What he wakes up for every morning, Alon says, is to create change that will result in archaeological sites being used to connect different people, reflecting the variety of the peoples who lived and live here, and as such, serve as a bridge between cultures and peoples.

We should embrace this rather than seeing it as a threat,” he says.

To achieve this change, Emek Shaveh engages in research and monitoring, advocates with policy makers, turns to the courts when necessary, produces educational materials, position papers and reports, and arranges guided tours.

“We don’t talk politics at home.”

Alon, 34, was born in the U.S. when his father, Eyal, was the media spokesperson at the Israeli UN mission and his mother studied architecture at Columbia University. His father also worked as a strategic consultant to Bibi Netanyahu, Ariel Sharon, and other politicians. His mother is a successful architect; his aunt, Yael Arad, is Israel’s first Olympic gold medalist; one uncle is head of a regional council; another is a regional judge and the list goes on. All of them, Alon says, are between Yesh Atid and Likud. So “we don’t talk politics at home.”

Alon grew up one of five siblings in Tel Aviv, is a lifelong fan of the Maccabi Tel Aviv soccer team (not usually associated with people with progressive politics), and served as a paratrooper during the second Lebanon war. He married his high school sweetheart, a physician, and has two children. He has a close extended family and spends every weekend with them. Being surrounded by all this love helps Alon face the adversity that comes with being the head of a progressive NGO in Israel today.  

Two formative experiences during his army service left their mark on the young Alon. One was participation in an IDF delegation to Poland called Witnesses in Uniform, a program that brings Israeli soldiers to Holocaust heritage sites. The visit had a powerful impact on him emotionally, including his sense of mission. But the meaning of the experience changes with time, Alon said. He now also understands how heritage can be used to recruit people and “we have to ask ourselves what we are being recruited for.”

Participation in Birthright also had a strong impact on Alon. On tours throughout the country, he saw the power of combining archaeological sites, charismatic guides, and young people in creating a narrative.

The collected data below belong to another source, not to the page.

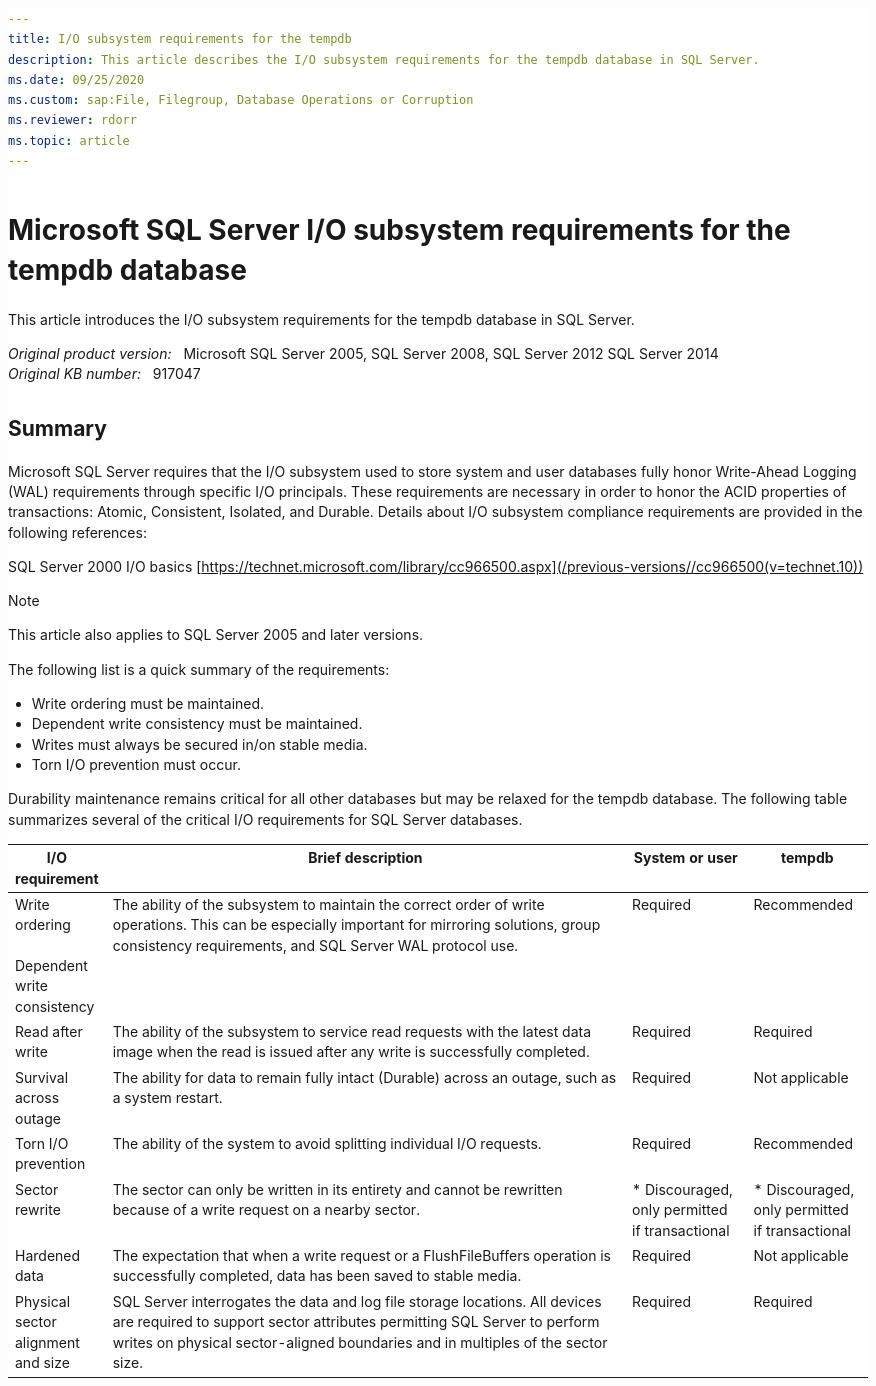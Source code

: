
```yaml
---
title: I/O subsystem requirements for the tempdb
description: This article describes the I/O subsystem requirements for the tempdb database in SQL Server.
ms.date: 09/25/2020
ms.custom: sap:File, Filegroup, Database Operations or Corruption
ms.reviewer: rdorr
ms.topic: article
---
```

# Microsoft SQL Server I/O subsystem requirements for the tempdb database

This article introduces the I/O subsystem requirements for the tempdb database in SQL Server.

_Original product version:_ &nbsp; Microsoft SQL Server 2005, SQL Server 2008, SQL Server 2012 SQL Server 2014  
_Original KB number:_ &nbsp; 917047

## Summary

Microsoft SQL Server requires that the I/O subsystem used to store system and user databases fully honor Write-Ahead Logging (WAL) requirements through specific I/O principals. These requirements are necessary in order to honor the ACID properties of transactions: Atomic, Consistent, Isolated, and Durable. Details about I/O subsystem compliance requirements are provided in the following references:

SQL Server 2000 I/O basics [https://technet.microsoft.com/library/cc966500.aspx](/previous-versions//cc966500(v=technet.10))

> [!NOTE]
> This article also applies to SQL Server 2005 and later versions.

The following list is a quick summary of the requirements:

- Write ordering must be maintained.
- Dependent write consistency must be maintained.
- Writes must always be secured in/on stable media.
- Torn I/O prevention must occur.

Durability maintenance remains critical for all other databases but may be relaxed for the tempdb database. The following table summarizes several of the critical I/O requirements for SQL Server databases.

| I/O requirement| Brief description| System or user| tempdb |
|---|---|---|---|
| Write ordering<br/><br/>Dependent write consistency|The ability of the subsystem to maintain the correct order of write operations. This can be especially important for mirroring solutions, group consistency requirements, and SQL Server WAL protocol use.|Required|Recommended|
| Read after write|The ability of the subsystem to service read requests with the latest data image when the read is issued after any write is successfully completed.|Required|Required|
| Survival across outage|The ability for data to remain fully intact (Durable) across an outage, such as a system restart.|Required|Not applicable|
| Torn I/O prevention|The ability of the system to avoid splitting individual I/O requests.|Required|Recommended|
| Sector rewrite|The sector can only be written in its entirety and cannot be rewritten because of a write request on a nearby sector.|\* Discouraged, only permitted if transactional|\* Discouraged, only permitted if transactional|
| Hardened data|The expectation that when a write request or a FlushFileBuffers operation is successfully completed, data has been saved to stable media.|Required|Not applicable|
| Physical sector alignment and size|SQL Server interrogates the data and log file storage locations. All devices are required to support sector attributes permitting SQL Server to perform writes on physical sector-aligned boundaries and in multiples of the sector size.|Required|Required|
  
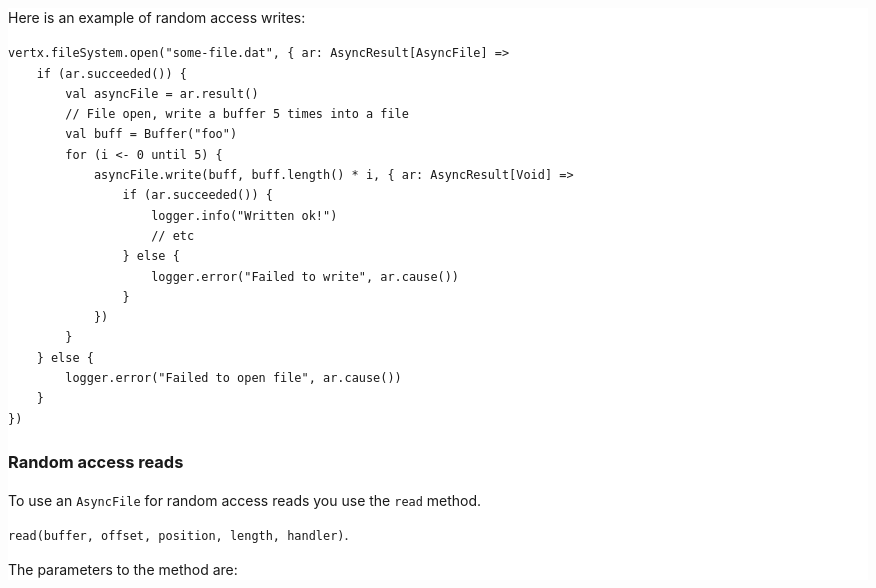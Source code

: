 Here is an example of random access writes:

    vertx.fileSystem.open("some-file.dat", { ar: AsyncResult[AsyncFile] =>
    	if (ar.succeeded()) {    
        	val asyncFile = ar.result()           
            // File open, write a buffer 5 times into a file              
            val buff = Buffer("foo")
            for (i <- 0 until 5) {
            	asyncFile.write(buff, buff.length() * i, { ar: AsyncResult[Void] =>
                	if (ar.succeeded()) {               
                    	logger.info("Written ok!")
                        // etc            
                    } else {
                        logger.error("Failed to write", ar.cause())
                    }
                }) 
            }            
        } else {
            logger.error("Failed to open file", ar.cause())
        }
    })

### Random access reads

To use an `AsyncFile` for random access reads you use the `read` method.

`read(buffer, offset, position, length, handler)`.

The parameters to the method are: 

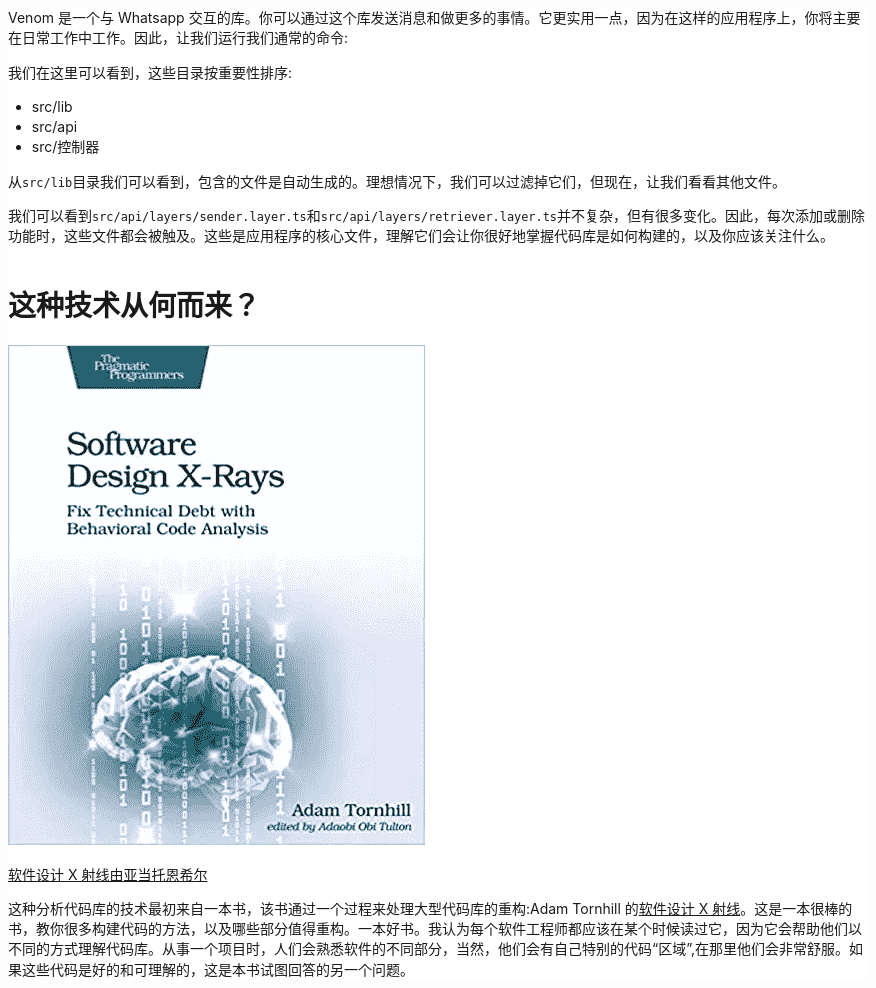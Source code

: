 Venom 是一个与 Whatsapp 交互的库。你可以通过这个库发送消息和做更多的事情。它更实用一点，因为在这样的应用程序上，你将主要在日常工作中工作。因此，让我们运行我们通常的命令:

我们在这里可以看到，这些目录按重要性排序:

*   src/lib
*   src/api
*   src/控制器

从`src/lib`目录我们可以看到，包含的文件是自动生成的。理想情况下，我们可以过滤掉它们，但现在，让我们看看其他文件。

我们可以看到`src/api/layers/sender.layer.ts`和`src/api/layers/retriever.layer.ts`并不复杂，但有很多变化。因此，每次添加或删除功能时，这些文件都会被触及。这些是应用程序的核心文件，理解它们会让你很好地掌握代码库是如何构建的，以及你应该关注什么。

# 这种技术从何而来？

![](img/b755bd3db94628ffa63356b7f5c61bed.png)

[软件设计 X 射线由亚当托恩希尔](https://www.amazon.de/Software-Design-X-Rays-Technical-Behavioral/dp/1680502727?__mk_de_DE=%C3%85M%C3%85%C5%BD%C3%95%C3%91&dchild=1&keywords=Software+Design+X-Rays&qid=1615637678&sr=8-1&linkCode=ll1&tag=kevinpeters38-21&linkId=e90c90e5869a073cebb13f2fe26e865e&language=de_DE&ref_=as_li_ss_tl)

这种分析代码库的技术最初来自一本书，该书通过一个过程来处理大型代码库的重构:Adam Tornhill 的[软件设计 X 射线](https://www.amazon.de/Software-Design-X-Rays-Technical-Behavioral/dp/1680502727?__mk_de_DE=%C3%85M%C3%85%C5%BD%C3%95%C3%91&dchild=1&keywords=Software+Design+X-Rays&qid=1615637678&sr=8-1&linkCode=ll1&tag=kevinpeters38-21&linkId=e90c90e5869a073cebb13f2fe26e865e&language=de_DE&ref_=as_li_ss_tl)。这是一本很棒的书，教你很多构建代码的方法，以及哪些部分值得重构。一本好书。我认为每个软件工程师都应该在某个时候读过它，因为它会帮助他们以不同的方式理解代码库。从事一个项目时，人们会熟悉软件的不同部分，当然，他们会有自己特别的代码“区域”,在那里他们会非常舒服。如果这些代码是好的和可理解的，这是本书试图回答的另一个问题。
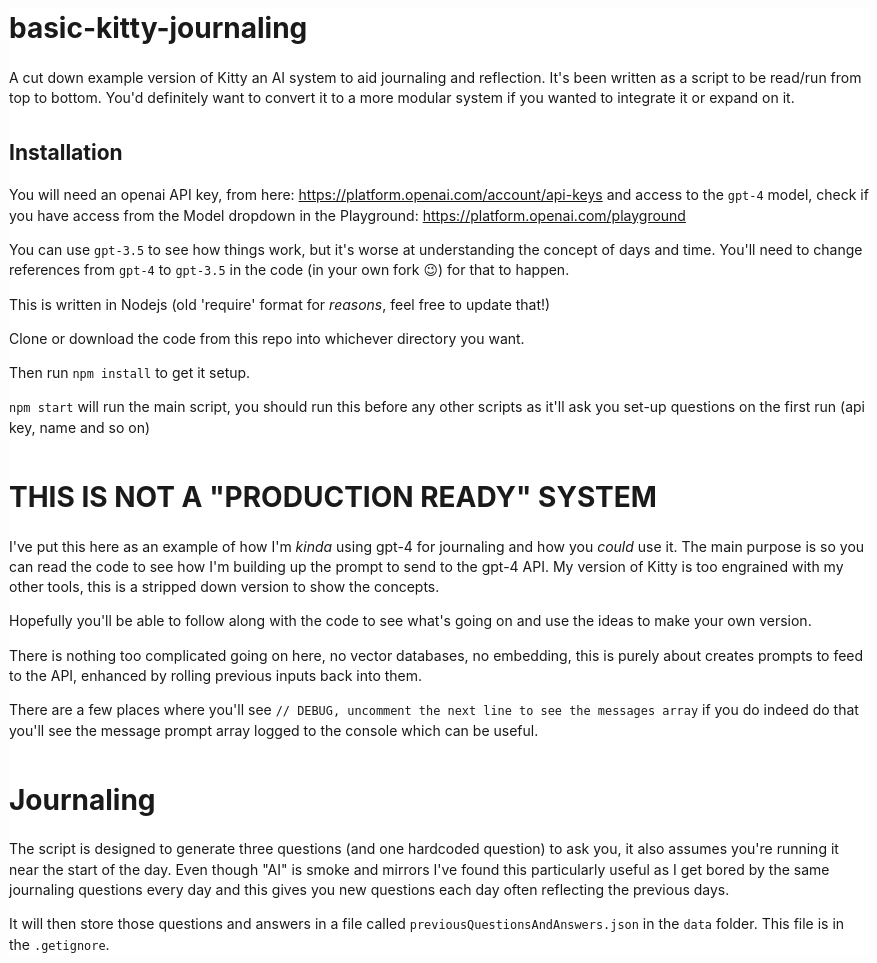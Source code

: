 # basic-kitty-journaling

A cut down example version of Kitty an AI system to aid journaling and reflection. It's been written as a script to be read/run from top to bottom. You'd definitely want to convert it to a more modular system if you wanted to integrate it or expand on it.

## Installation

You will need an openai API key, from here: https://platform.openai.com/account/api-keys and access to the `gpt-4` model, check if you have access from the Model dropdown in the Playground: https://platform.openai.com/playground

You can use `gpt-3.5` to see how things work, but it's worse at understanding the concept of days and time. You'll need to change references from `gpt-4` to `gpt-3.5` in the code (in your own fork 😉) for that to happen.


This is written in Nodejs (old 'require' format for _reasons_, feel free to update that!)

Clone or download the code from this repo into whichever directory you want.

Then run  `npm install` to get it setup.

`npm start` will run the main script, you should run this before any other scripts as it'll ask you set-up questions on the first run (api key, name and so on)

# THIS IS NOT A "PRODUCTION READY" SYSTEM

I've put this here as an example of how I'm _kinda_ using gpt-4 for journaling and how you _could_ use it. The main purpose is so you can read the code to see how I'm building up the prompt to send to the gpt-4 API. My version of Kitty is too engrained with my other tools, this is a stripped down version to show the concepts.

Hopefully you'll be able to follow along with the code to see what's going on and use the ideas to make your own version.

There is nothing too complicated going on here, no vector databases, no embedding, this is purely about creates prompts to feed to the API, enhanced by rolling previous inputs back into them.

There are a few places where you'll see `// DEBUG, uncomment the next line to see the messages array` if you do indeed do that you'll see the message prompt array logged to the console which can be useful.

# Journaling

The script is designed to generate three questions (and one hardcoded question) to ask you, it also assumes you're running it near the start of the day. Even though "AI" is smoke and mirrors I've found this particularly useful as I get bored by the same journaling questions every day and this gives you new questions each day often reflecting the previous days.

It will then store those questions and answers in a file called `previousQuestionsAndAnswers.json` in the `data` folder. This file is in the `.getignore`.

“Heritage sites are powerful and entail responsibility,” says Alon. “Their impact goes beyond making the past perceptible. They are part of the creation of a narrative and affect present day acts.”

A Responsibility to the Present

During his studies in history and archaelogy at Tel Aviv University, he participated in an archaeological dig on the Kinneret shore with Professor Rafi Greenberg, a founder of Emek Shaveh.

“He introduced me to what archaeology means today,” says Alon. “We’re not just studying the past, we have a responsibility to the present.” That encounter planted the seeds for what Alon is devoting his life to today.

“When we got back to the office to clean our findings, Prof. Greenberg gave me a stack of booklets about Emek Shaveh and Silwan and I had an ‘aha!’ moment: archeology is not just about layers of remains, the Bronze age, pottery, flint. It ultimately also crystallizes one’s identity, including a local and national narrative of people who live now.”

Alon continued his archaeology studies, simultaneously deepening his knowledge and awareness of the role archaeology plays in Israel.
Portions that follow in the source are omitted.